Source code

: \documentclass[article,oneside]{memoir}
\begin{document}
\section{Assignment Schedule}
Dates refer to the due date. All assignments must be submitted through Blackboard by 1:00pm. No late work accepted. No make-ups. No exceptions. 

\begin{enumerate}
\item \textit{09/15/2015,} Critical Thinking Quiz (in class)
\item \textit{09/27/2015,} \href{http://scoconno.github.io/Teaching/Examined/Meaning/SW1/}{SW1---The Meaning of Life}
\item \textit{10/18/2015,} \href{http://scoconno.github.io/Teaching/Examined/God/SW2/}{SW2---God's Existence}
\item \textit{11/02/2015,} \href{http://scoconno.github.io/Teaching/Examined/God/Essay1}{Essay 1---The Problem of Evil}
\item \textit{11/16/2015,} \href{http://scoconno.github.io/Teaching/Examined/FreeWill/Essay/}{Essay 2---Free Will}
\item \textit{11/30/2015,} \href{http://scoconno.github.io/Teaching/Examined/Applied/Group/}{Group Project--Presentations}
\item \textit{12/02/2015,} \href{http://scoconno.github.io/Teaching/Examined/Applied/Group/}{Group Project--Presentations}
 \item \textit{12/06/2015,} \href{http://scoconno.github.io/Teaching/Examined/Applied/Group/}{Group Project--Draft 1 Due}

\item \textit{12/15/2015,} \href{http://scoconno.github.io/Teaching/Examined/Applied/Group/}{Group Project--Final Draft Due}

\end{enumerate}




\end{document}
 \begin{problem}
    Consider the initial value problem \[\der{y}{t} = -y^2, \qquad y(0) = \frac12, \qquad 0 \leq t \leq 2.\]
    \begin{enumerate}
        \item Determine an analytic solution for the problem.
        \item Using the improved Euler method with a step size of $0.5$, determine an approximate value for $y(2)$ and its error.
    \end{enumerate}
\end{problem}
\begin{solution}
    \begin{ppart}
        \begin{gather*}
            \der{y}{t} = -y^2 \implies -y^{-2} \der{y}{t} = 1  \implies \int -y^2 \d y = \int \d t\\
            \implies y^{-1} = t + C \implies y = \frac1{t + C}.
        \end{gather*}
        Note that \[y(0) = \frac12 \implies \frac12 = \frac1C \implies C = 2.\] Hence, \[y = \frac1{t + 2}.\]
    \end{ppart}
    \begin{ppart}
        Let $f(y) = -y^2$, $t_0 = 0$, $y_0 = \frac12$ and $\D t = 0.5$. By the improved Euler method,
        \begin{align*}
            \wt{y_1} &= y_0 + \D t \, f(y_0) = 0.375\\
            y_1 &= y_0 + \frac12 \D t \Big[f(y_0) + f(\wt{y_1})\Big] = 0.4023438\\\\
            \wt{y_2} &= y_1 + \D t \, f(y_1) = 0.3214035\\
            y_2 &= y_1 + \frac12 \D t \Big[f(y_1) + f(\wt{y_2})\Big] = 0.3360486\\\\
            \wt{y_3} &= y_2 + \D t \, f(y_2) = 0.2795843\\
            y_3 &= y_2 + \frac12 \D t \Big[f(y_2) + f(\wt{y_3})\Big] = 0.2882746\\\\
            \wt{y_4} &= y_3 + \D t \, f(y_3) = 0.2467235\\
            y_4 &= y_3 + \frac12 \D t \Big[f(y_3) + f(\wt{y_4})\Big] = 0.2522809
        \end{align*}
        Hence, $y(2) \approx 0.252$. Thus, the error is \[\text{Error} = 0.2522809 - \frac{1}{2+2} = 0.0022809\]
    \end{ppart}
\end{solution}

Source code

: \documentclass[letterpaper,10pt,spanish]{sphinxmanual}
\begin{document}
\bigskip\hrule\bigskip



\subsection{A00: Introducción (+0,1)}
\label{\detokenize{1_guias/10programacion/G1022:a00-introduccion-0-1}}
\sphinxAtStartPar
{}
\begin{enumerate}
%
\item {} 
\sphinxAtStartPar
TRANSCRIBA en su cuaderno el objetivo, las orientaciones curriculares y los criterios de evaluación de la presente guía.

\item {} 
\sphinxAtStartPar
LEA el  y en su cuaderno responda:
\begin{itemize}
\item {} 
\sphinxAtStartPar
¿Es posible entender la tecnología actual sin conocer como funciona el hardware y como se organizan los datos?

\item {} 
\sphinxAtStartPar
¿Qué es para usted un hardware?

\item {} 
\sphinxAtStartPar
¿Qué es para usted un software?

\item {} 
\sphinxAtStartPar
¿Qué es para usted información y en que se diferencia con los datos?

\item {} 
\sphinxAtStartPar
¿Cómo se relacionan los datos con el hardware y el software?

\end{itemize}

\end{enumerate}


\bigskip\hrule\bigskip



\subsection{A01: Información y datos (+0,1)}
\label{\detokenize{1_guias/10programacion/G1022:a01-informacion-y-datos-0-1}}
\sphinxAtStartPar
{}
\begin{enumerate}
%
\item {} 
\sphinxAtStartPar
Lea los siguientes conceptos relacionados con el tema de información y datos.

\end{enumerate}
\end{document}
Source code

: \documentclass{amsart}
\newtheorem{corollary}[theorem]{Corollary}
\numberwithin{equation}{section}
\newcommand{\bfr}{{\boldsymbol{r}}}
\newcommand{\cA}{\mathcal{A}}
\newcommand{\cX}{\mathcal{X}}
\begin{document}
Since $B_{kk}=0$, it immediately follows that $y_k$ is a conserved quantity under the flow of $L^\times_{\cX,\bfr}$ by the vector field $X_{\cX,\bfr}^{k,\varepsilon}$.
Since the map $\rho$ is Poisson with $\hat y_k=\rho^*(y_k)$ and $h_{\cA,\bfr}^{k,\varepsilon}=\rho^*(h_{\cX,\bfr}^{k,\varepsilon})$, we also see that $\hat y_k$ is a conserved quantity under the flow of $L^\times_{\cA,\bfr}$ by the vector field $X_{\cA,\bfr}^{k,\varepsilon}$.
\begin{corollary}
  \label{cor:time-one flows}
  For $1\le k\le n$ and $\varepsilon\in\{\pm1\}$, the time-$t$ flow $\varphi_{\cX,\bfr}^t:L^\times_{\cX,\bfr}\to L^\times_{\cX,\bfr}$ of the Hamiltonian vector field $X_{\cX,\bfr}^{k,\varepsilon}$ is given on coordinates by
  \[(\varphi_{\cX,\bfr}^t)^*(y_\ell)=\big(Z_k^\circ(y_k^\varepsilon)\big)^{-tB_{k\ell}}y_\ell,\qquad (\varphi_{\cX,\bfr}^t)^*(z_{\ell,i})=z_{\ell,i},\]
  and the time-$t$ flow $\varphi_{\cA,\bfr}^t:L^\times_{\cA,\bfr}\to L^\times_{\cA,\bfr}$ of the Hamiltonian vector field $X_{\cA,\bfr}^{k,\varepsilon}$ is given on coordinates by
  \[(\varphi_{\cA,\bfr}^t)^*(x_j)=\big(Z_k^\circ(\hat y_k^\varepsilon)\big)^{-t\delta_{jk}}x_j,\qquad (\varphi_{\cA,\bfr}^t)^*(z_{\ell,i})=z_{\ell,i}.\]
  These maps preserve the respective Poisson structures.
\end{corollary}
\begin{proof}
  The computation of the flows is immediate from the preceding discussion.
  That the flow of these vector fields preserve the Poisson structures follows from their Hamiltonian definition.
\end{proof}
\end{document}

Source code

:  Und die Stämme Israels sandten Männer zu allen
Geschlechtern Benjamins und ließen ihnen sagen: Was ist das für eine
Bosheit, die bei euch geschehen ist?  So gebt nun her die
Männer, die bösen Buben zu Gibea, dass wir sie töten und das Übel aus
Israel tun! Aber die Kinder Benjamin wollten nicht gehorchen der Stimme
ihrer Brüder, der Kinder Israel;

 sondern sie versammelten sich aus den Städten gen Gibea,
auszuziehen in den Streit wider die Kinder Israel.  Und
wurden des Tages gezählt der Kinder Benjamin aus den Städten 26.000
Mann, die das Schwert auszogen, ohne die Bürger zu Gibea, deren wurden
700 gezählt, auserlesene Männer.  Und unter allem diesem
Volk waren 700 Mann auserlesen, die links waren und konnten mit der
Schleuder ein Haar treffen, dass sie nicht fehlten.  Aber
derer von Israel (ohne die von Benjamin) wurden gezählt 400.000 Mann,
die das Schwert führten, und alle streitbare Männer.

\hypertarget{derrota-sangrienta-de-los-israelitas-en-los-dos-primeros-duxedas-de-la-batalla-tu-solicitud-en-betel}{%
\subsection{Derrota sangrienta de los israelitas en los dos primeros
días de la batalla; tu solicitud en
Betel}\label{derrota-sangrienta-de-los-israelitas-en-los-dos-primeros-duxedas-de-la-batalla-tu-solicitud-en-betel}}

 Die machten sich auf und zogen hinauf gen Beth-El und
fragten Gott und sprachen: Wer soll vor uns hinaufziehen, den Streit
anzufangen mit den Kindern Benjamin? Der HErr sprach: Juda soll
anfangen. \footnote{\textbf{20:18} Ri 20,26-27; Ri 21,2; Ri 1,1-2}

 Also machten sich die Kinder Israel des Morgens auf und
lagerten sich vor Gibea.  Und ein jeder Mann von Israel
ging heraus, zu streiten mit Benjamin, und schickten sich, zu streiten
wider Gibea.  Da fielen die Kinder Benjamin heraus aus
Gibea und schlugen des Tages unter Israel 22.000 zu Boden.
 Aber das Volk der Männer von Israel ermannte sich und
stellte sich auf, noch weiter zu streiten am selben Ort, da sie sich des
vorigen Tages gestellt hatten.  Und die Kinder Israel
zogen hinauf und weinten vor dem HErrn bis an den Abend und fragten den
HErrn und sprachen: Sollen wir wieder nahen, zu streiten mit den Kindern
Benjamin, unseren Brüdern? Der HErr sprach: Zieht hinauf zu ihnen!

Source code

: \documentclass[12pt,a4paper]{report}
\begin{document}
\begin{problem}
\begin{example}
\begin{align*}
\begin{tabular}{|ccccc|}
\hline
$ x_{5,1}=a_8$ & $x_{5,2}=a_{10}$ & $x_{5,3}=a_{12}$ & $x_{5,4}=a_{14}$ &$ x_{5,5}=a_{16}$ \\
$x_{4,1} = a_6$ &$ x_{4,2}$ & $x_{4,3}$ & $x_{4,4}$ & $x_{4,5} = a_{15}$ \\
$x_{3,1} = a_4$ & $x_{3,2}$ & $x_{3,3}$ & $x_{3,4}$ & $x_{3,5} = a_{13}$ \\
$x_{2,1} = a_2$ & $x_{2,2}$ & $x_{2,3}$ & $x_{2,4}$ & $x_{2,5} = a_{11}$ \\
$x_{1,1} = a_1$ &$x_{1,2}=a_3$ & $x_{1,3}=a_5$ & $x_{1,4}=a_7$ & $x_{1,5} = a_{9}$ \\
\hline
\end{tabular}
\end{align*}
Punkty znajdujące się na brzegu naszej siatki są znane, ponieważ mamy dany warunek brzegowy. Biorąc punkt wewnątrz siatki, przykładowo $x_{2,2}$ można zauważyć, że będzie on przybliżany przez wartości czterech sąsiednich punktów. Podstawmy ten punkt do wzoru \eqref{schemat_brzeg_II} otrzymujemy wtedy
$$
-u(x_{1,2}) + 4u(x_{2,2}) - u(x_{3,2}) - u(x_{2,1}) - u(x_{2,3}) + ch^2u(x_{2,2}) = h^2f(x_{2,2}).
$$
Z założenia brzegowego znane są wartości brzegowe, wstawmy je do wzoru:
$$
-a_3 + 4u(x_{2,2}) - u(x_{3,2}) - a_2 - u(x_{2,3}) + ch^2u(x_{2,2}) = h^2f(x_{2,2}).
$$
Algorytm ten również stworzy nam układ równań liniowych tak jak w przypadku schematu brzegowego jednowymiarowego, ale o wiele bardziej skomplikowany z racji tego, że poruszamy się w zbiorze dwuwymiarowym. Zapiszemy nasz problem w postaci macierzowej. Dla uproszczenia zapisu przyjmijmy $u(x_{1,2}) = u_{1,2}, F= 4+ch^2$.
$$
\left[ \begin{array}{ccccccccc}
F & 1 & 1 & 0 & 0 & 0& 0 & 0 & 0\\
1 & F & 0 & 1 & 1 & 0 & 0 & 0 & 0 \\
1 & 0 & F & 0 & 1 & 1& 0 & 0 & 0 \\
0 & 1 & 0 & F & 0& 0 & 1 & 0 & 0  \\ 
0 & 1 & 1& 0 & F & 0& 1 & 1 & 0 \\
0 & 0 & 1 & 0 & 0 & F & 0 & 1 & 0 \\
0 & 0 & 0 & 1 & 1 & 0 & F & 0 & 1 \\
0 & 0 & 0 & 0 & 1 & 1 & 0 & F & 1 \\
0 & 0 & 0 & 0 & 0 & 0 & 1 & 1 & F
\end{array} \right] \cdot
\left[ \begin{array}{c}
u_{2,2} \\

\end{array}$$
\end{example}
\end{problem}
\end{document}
+-------+
**Exercise objective**
In the lines above, find the word "sprachen" and copy every line it occurs in.

**Exercise response**
fragten Gott und sprachen: Wer soll vor uns hinaufziehen, den Streit
HErrn und sprachen: Sollen wir wieder nahen, zu streiten mit den Kindern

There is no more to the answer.